Outros profissionais da sociedade civil poderão ser chamados a integrar esta comissão, como os professores do ensino escolar. Solicita-se também a melhor colaboração da comunicação social, gerida, naturalmente, por preceitos éticos e não com ousadias que possam elevar, tão só, as audiências. Um acto de coragem histórico este, da Igreja Católica portuguesa, a abrir portas fartas de silêncio…
Quem vai pagar os pecados da Igreja?
Envolvido em questões morais sobre a sexualidade, inflaccionadas no cumprimento de leituras anacrónicas, o Direito Canónico da Igreja Católica vai ter de rever conceitos históricos, sobretudo no que respeita à homossexualidade e, no caso do clero, a essa abominável lei do celibato obrigatório, responsável por anomalias inomináveis.
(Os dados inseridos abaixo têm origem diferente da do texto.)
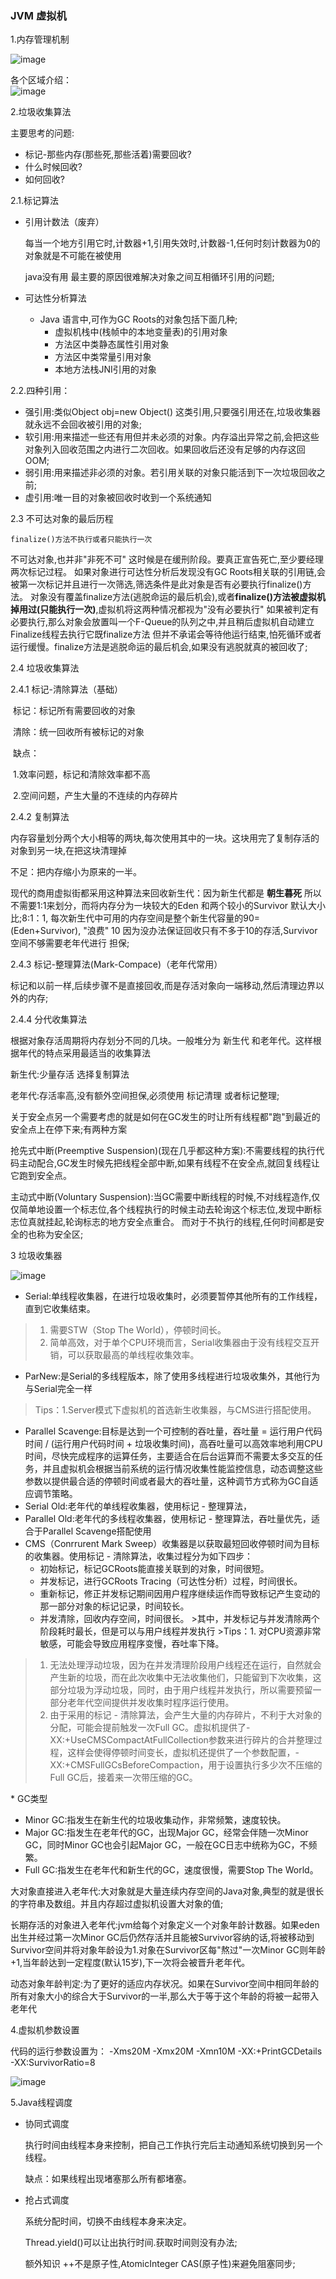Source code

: ### JVM 虚拟机

1.内存管理机制

![image](https://github.com/amibition521/MarkDown-Practice/raw/master/interview/ic/006tKfTcgw1fb913k1wc0j30f50a53zv.jpg)

各个区域介绍：    
![image](https://github.com/amibition521/MarkDown-Practice/raw/master/interview/ic/006tKfTcgw1fb91bux68qj31f016w41s.jpg)

2.垃圾收集算法

主要思考的问题:

* 标记-那些内存(那些死,那些活着)需要回收?
* 什么时候回收?
* 如何回收?

2.1.标记算法

* 引用计数法（废弃）

  每当一个地方引用它时,计数器+1,引用失效时,计数器-1,任何时刻计数器为0的对象就是不可能在被使用

  java没有用 最主要的原因很难解决对象之间互相循环引用的问题;

* 可达性分析算法
  * Java 语言中,可作为GC Roots的对象包括下面几种;
    * 虚拟机栈中(栈帧中的本地变量表)的引用对象
    * 方法区中类静态属性引用对象
    * 方法区中类常量引用对象
    * 本地方法栈JNI引用的对象

2.2.四种引用：

* 强引用:类似Object obj=new Object() 这类引用,只要强引用还在,垃圾收集器就永远不会回收被引用的对象;
* 软引用:用来描述一些还有用但并未必须的对象。内存溢出异常之前,会把这些对象列入回收范围之内进行二次回收。如果回收后还没有足够的内存这回OOM;
* 弱引用:用来描述非必须的对象。若引用关联的对象只能活到下一次垃圾回收之前;
* 虚引用:唯一目的对象被回收时收到一个系统通知

2.3 不可达对象的最后历程

```
finalize()方法不执行或者只能执行一次
```

不可达对象,也并非"非死不可" 这时候是在缓刑阶段。要真正宣告死亡,至少要经理两次标记过程。
如果对象进行可达性分析后发现没有GC Roots相关联的引用链,会被第一次标记并且进行一次筛选,筛选条件是此对象是否有必要执行finalize()方法。
对象没有覆盖finalize方法(逃脱命运的最后机会),或者**finalize()方法被虚拟机掉用过(只能执行一次)**,虚拟机将这两种情况都视为"没有必要执行"
如果被判定有必要执行,那么对象会放置叫一个F-Queue的队列之中,并且稍后虚拟机自动建立Finalize线程去执行它既finalize方法
但并不承诺会等待他运行结束,怕死循环或者运行缓慢。finalize方法是逃脱命运的最后机会,如果没有逃脱就真的被回收了;

2.4  垃圾收集算法

2.4.1  标记-清除算法（基础）

​	标记：标记所有需要回收的对象

​	清除：统一回收所有被标记的对象

​	缺点：

​	1.效率问题，标记和清除效率都不高

​	2.空间问题，产生大量的不连续的内存碎片

2.4.2 复制算法

内存容量划分两个大小相等的两块,每次使用其中的一块。这块用完了复制存活的对象到另一块,在把这块清理掉

不足：把内存缩小为原来的一半。

现代的商用虚拟街都采用这种算法来回收新生代：因为新生代都是 **朝生暮死** 所以不需要1:1来划分，而将内存分为一块较大的Eden 和两个较小的Survivor 默认大小比;8:1：1, 每次新生代中可用的内存空间是整个新生代容量的90=(Eden+Survivor), 
"浪费" 10 因为没办法保证回收只有不多于10的存活,Survivor空间不够需要老年代进行 担保;

2.4.3 标记-整理算法(Mark-Compace)（老年代常用）

标记和以前一样,后续步骤不是直接回收,而是存活对象向一端移动,然后清理边界以外的内存;

2.4.4 分代收集算法

根据对象存活周期将内存划分不同的几块。一般堆分为 新生代 和老年代。这样根据年代的特点采用最适当的收集算法

新生代:少量存活 选择复制算法

老年代:存活率高,没有额外空间担保,必须使用 标记清理 或者标记整理;

关于安全点另一个需要考虑的就是如何在GC发生的时让所有线程都"跑"到最近的安全点上在停下来;有两种方案

抢先式中断(Preemptive Suspension)(现在几乎都这种方案):不需要线程的执行代码主动配合,GC发生时候先把线程全部中断,如果有线程不在安全点,就回复线程让它跑到安全点。

主动式中断(Voluntary Suspension):当GC需要中断线程的时候,不对线程造作,仅仅简单地设置一个标志位,各个线程执行的时候主动去轮询这个标志位,发现中断标志位真就挂起,轮询标志的地方安全点重合。
而对于不执行的线程,任何时间都是安全的也称为安全区;

3 垃圾收集器

![image](https://github.com/amibition521/MarkDown-Practice/raw/master/interview/ic/006tKfTcgw1fb9166bymyj30e00b5wfn.jpg)



* Serial:单线程收集器，在进行垃圾收集时，必须要暂停其他所有的工作线程，直到它收集结束。

> 1. 需要STW（Stop The World），停顿时间长。
> 2. 简单高效，对于单个CPU环境而言，Serial收集器由于没有线程交互开销，可以获取最高的单线程收集效率。

* ParNew:是Serial的多线程版本，除了使用多线程进行垃圾收集外，其他行为与Serial完全一样

> Tips：1.Server模式下虚拟机的首选新生收集器，与CMS进行搭配使用。

* Parallel Scavenge:目标是达到一个可控制的吞吐量，吞吐量 = 运行用户代码时间 / (运行用户代码时间 + 垃圾收集时间)，高吞吐量可以高效率地利用CPU时间，尽快完成程序的运算任务，主要适合在后台运算而不需要太多交互的任务，并且虚拟机会根据当前系统的运行情况收集性能监控信息，动态调整这些参数以提供最合适的停顿时间或者最大的吞吐量，这种调节方式称为GC自适应调节策略。
* Serial Old:老年代的单线程收集器，使用标记 - 整理算法，
* Parallel Old:老年代的多线程收集器，使用标记 - 整理算法，吞吐量优先，适合于Parallel Scavenge搭配使用
* CMS（Conrrurent Mark Sweep）收集器是以获取最短回收停顿时间为目标的收集器。使用标记 - 清除算法，收集过程分为如下四步：
  - 初始标记，标记GCRoots能直接关联到的对象，时间很短。
  - 并发标记，进行GCRoots Tracing（可达性分析）过程，时间很长。
  - 重新标记，修正并发标记期间因用户程序继续运作而导致标记产生变动的那一部分对象的标记记录，时间较长。
  - 并发清除，回收内存空间，时间很长。 >其中，并发标记与并发清除两个阶段耗时最长，但是可以与用户线程并发执行 >Tips：1. 对CPU资源非常敏感，可能会导致应用程序变慢，吞吐率下降。

> 1. 无法处理浮动垃圾，因为在并发清理阶段用户线程还在运行，自然就会产生新的垃圾，而在此次收集中无法收集他们，只能留到下次收集，这部分垃圾为浮动垃圾，同时，由于用户线程并发执行，所以需要预留一部分老年代空间提供并发收集时程序运行使用。
> 2. 由于采用的标记 - 清除算法，会产生大量的内存碎片，不利于大对象的分配，可能会提前触发一次Full GC。虚拟机提供了-XX:+UseCMSCompactAtFullCollection参数来进行碎片的合并整理过程，这样会使得停顿时间变长，虚拟机还提供了一个参数配置，-XX:+CMSFullGCsBeforeCompaction，用于设置执行多少次不压缩的Full GC后，接着来一次带压缩的GC。

\* GC类型

* Minor GC:指发生在新生代的垃圾收集动作，非常频繁，速度较快。
* Major GC:指发生在老年代的GC，出现Major GC，经常会伴随一次Minor GC，同时Minor GC也会引起Major GC，一般在GC日志中统称为GC，不频繁。
* Full GC:指发生在老年代和新生代的GC，速度很慢，需要Stop The World。

大对象直接进入老年代:大对象就是大量连续内存空间的Java对象,典型的就是很长的字符串及数组。并且内存超过虚拟机设置大对象的值;

长期存活的对象进入老年代:jvm给每个对象定义一个对象年龄计数器。如果eden出生并经过第一次Minor GC后仍然存活并且能被Survivor容纳的话,将被移动到Survivor空间并将对象年龄设为1.对象在Survivor区每"熬过"一次Minor GC则年龄+1,当年龄达到一定程度(默认15岁),下一次将会被晋升老年代。

动态对象年龄判定:为了更好的适应内存状况。如果在Survivor空间中相同年龄的所有对象大小的综合大于Survivor的一半,那么大于等于这个年龄的将被一起带入老年代

4.虚拟机参数设置

代码的运行参数设置为： -Xms20M -Xmx20M -Xmn10M -XX:+PrintGCDetails -XX:SurvivorRatio=8

![image](https://github.com/amibition521/MarkDown-Practice/raw/master/interview/ic/616953-20160226111115693-1490327308.png)

5.Java线程调度

* 协同式调度

  执行时间由线程本身来控制，把自己工作执行完后主动通知系统切换到另一个线程。

  缺点：如果线程出现堵塞那么所有都堵塞。

* 抢占式调度 

  系统分配时间，切换不由线程本身来决定。

  Thread.yield()可以让出执行时间.获取时间则没有办法;

  额外知识 ++不是原子性,AtomicInteger CAS(原子性)来避免阻塞同步;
A presença na praça pública, nos últimos 20 anos, de casos de pederastia no seio da Igreja Católica, obrigou a que se desencadeasse o ressarcimento às vítimas, muitas delas na dependência física e de responsabilidades sociais de instituições religiosas. Foi, por isso, que muitas dioceses, com especial incidência nos Estados Unidos, Canadá, Irlanda, França e Austrália entraram em falência técnica com a entrega de milhões de dólares e euros, para o resgate do perdão das vítimas. Quantos casos vão ser descobertos nas démarches que agora começam nas dioceses portuguesas? Será a Igreja Católica que está em Portugal mais fiel que outras no mundo? A diferença morará apenas nas apreciações jurídicas dos tribunais portugueses? A CEP já disse que cumpriria com todos os encargos desta comissão independente. Terão as dioceses portuguesas meios financeiros para acudirem às vozes das vítimas que, apesar da dificuldade, vão, certamente, aparecer?
Depois da pandemia da covid-19, que outra epidemia estará à espreita, em colégios e seminários, igrejas e sacristias e em tantas instituições de bem-fazer, dispersas pelo país?
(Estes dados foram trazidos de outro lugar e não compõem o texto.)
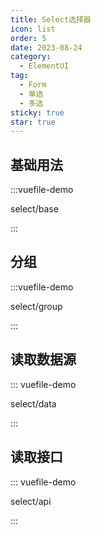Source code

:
 ```yaml
---
title: Select选择器
icon: list
order: 5
date: 2023-08-24
category:
  - ElementUI
tag:
  - Form
  - 单选
  - 多选
sticky: true
star: true
---
```


<!-- more -->

## 基础用法

:::vuefile-demo

select/base

:::

## 分组

:::vuefile-demo

select/group

:::

## 读取数据源


::: vuefile-demo

select/data

:::

## 读取接口

::: vuefile-demo

select/api

:::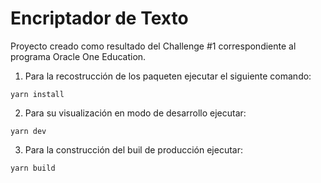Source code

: # Encriptador de Texto
Proyecto creado como resultado del Challenge #1 correspondiente al programa Oracle One Education.

1. Para la recostrucción de los paqueten ejecutar el siguiente comando:
```
yarn install
```
2. Para su visualización en modo de desarrollo ejecutar:
```
yarn dev
```
3. Para la construcción del buil de producción ejecutar:
```
yarn build
```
Novos rumos se impõem à Igreja Católica em Portugal a correr o risco da falta de credibilidade e, consequentemente, da perda dos crentes, que outrora encheram templos. Acabou a indústria das igrejas. Lá dentro, santos sem devotos. Silêncio sem espiritualidade. Incenso sem adoradores. Orações sem eficácia. Ao cristianismo, parece ter-lhe morrido o espírito do Nazareno.
Manuel Vilas Boas é padre e jornalista.